2. Biodiversity conservation

Actors involved

NWP&TB; Mafisa Research and Planning and other NGOs/service providers; DfiD as donor; local residents; district councils; various villages; local government-linked committees

Legal entity

The land is state-owned and managed by the NWP&TB, a government agency

Ownership

All the land is owned by the government apart from one portion granted to a community through a land restitution claim, which the community has agreed to leave under NWP&TB management. The lodges are private sector owned apart from two community-owned ones

Management

The NWP&TB manages the Reserve. The Madikwe Initiative was managed by the NGO Mafisa

Sources of finance

DfID funded the Madikwe Initiative. The Reserve is run as a business, generating profit through its conservation activities and lodge concession fees and so on. The lodges are private sector investments

Contribution to conservation

Restoration of degraded farm land, reintroduction of wildlife—hence wildlife habitat was expanded. The NWP&TB manages the Reserve’s conservation activities which include bush clearing, drift building, fence and road maintenance etc. The NWP&TB Department Ecological Services looks after the wildlife

Contribution to livelihood

Where possible the NWP&TB uses local entrepreneurs, e.g. for fence maintenance, drift building and bush clearing. Such local inclusiveness is however not guaranteed—contracts are awarded to the most competitive tenders. Lodges use local services (e.g. wage employment, firewood, refuse collection, recycling, laundry service) and suppliers (e.g. vegetables, poultry) where possible, but these often do not meet required standards




7.2 The Establishment of the Madikwe Game Reserve


Madikwe Game Reserve was established in 1991, in the midst of the extreme political turmoil that marked the transition to democracy in South Africa. It was established in what is now South Africa’s North West Province but was then still the Bophuthatswana homeland, ruled by the Mangope Administration.

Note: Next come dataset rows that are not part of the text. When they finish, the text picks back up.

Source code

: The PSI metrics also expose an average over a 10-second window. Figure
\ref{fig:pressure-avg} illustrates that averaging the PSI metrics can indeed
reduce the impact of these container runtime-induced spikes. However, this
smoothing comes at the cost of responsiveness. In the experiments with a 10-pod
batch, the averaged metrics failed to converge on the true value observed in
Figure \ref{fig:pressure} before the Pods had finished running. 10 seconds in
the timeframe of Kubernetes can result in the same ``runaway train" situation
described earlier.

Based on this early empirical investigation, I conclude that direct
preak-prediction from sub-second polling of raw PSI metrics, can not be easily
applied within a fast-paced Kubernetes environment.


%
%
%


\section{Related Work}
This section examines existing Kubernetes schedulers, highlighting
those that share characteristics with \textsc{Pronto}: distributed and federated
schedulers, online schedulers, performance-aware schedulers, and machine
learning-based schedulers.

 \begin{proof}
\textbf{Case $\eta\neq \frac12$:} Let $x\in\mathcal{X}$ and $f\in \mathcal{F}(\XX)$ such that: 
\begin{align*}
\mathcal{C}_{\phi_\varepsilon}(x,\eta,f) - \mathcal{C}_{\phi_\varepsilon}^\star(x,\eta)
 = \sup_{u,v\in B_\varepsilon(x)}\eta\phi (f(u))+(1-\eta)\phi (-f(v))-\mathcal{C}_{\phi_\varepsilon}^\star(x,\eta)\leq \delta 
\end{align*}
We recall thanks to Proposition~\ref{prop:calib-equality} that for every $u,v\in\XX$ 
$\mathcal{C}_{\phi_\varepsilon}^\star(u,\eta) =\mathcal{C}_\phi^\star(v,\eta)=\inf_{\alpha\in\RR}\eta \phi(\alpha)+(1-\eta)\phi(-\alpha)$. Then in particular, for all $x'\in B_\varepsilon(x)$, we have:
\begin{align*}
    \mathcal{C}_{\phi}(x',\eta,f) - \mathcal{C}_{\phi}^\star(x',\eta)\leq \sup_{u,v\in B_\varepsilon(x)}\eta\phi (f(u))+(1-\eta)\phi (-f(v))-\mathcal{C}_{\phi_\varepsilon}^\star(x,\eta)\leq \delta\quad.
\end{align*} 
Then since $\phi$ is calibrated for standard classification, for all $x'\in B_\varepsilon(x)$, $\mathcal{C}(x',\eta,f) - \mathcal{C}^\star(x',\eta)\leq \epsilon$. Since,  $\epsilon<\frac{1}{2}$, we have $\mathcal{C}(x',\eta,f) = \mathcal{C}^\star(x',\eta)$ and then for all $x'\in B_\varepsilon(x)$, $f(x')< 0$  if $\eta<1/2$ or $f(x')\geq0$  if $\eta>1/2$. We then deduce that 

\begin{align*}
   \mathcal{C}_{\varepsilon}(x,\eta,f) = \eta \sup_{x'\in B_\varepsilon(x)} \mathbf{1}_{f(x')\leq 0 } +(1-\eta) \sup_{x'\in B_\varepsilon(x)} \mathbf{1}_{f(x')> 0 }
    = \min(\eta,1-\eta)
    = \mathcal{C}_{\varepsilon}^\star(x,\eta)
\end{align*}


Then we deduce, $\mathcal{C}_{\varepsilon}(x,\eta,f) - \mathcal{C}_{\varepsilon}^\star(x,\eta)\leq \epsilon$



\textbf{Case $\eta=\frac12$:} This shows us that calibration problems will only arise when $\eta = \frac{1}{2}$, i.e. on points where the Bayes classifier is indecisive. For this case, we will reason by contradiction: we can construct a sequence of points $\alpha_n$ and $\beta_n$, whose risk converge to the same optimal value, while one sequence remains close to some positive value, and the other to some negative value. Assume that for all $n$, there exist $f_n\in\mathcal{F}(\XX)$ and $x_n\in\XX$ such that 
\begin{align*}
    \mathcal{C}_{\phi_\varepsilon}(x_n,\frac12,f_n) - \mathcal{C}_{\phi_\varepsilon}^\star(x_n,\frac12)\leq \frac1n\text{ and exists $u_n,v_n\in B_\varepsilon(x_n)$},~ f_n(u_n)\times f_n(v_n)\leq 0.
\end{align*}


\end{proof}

Land rights of the mainly Tswana-speaking local population had been severely curtailed by the settlement of white farmers and colonial legislation, particularly the 1913 Land Act and the 1936 Trust and Land Act. In 1948 the Afrikaner-dominated National Party, with its infamous policy of separate development came into power. Once in office the apartheid government passed a string of legislation which further differentiated black from white land and black from white administrative systems. Included were the Population Registration Act of 1950, whereby all South Africans were classified into ‘racial’ groups; the Bantu Authorities Act of 1951; the Natives Resettlement Act of 1954; and the Promotion of Black Self-Government Act of 1959. This policy of segregation culminated in the creation of ten ‘homelands’, and in December 1977 Bophuthatswana, comprising those parts of the former Crown Colony of the British Bechuanaland that were considered as black-occupied in terms of the 1913 Land Act, and scheduled for black occupation under the 1936 Trust and Land Act, became the second homeland to be granted ‘independence’.2 Chief Lucas Mangope became president.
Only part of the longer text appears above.